The 31st of December is being aroused from deep slumber of 365 days. Now with a crooked back and tired feet, she has reached the finish line and is about to hit that ribbon. 2016 has been like a sprint race, I still remember when the whistle was blown. Like a marathon race for a cause, met a lot of characters on the way. Like playing tennis with a machine, with rapid firing of balls to tackle. Like an exam I wasn’t fully prepared for. But with a Great Tutor by my side every step of the way. Though He felt like He wasn’t there some days and I was left with just a wisp of His fragrance to hold on to. Nothing physically substantial.
I was on a quest of ‘SELF discovery’. Trying to find out who I really am. I stumbled and I fell. Into an abyss of SELF destruction. Of SELFishness, and SELF pity, and SELF denial. Focused too much on mySELF. That I only sought my First Love as the last resort. When none of my SELF helps worked out. I learned that my worth is found in Him. My identity isn’t found in personality tests or society’s ‘opinion’ on how to live. I was created by a creator. The Creator. The Almighty. So if there’s anyone to tell me how to live, it should be my Creator. The one who owns a manual to my being. The One who is the beginning and the ending. The One in my past, present and future all at the same time. He ought to know me better than anyone else. So, I’ve come to the realization that ‘my only identity crisis was my eye dentity to see Him‘ and to identify Him in my life. I’m still learning and discovering who I am in Him… So far I’ve learned… His existence is first and my existence flows forth from His. That’s the flow of existence. Therefore, I must put Him first and then let everything flow from that. Let everything begin with Him and flow forth from Him. That’s the secret of life. To not only live for Him, but to live your life from Him, to live from His living, to move from His moving, to act from His actions, to feel from His heart, to be from His being, and to become who you are from who He is …I AM.

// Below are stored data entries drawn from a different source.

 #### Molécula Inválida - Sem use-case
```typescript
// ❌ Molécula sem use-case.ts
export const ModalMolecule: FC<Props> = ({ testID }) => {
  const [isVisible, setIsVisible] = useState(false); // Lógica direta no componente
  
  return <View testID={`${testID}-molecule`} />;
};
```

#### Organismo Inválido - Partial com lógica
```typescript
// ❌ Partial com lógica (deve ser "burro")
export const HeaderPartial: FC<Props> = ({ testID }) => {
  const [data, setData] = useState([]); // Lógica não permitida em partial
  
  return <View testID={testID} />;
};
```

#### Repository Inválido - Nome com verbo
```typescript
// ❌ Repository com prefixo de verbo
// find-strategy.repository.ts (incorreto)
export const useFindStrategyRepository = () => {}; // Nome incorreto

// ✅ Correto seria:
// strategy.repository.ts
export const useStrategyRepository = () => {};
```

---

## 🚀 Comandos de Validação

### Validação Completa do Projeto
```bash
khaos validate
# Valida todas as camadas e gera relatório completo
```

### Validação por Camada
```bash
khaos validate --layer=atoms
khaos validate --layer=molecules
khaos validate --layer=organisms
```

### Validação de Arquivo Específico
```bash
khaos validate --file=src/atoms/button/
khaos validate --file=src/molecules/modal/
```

She has survived eleven months and thirty days. She has had her own share of highs and lows. She has lived and learned. Overslept. Missed opportunities. Laughed. Let go. Moved on. Now it’s the end.
But not the end in itself. Just the end of a great chapter to be left behind. To begin a new one. She looks at all those months, days, hours, minutes and seconds behind her in retrospect. And here she stands. Sure, there has been mistakes, but no regrets.
And now it’s time to say goodbye to 2016.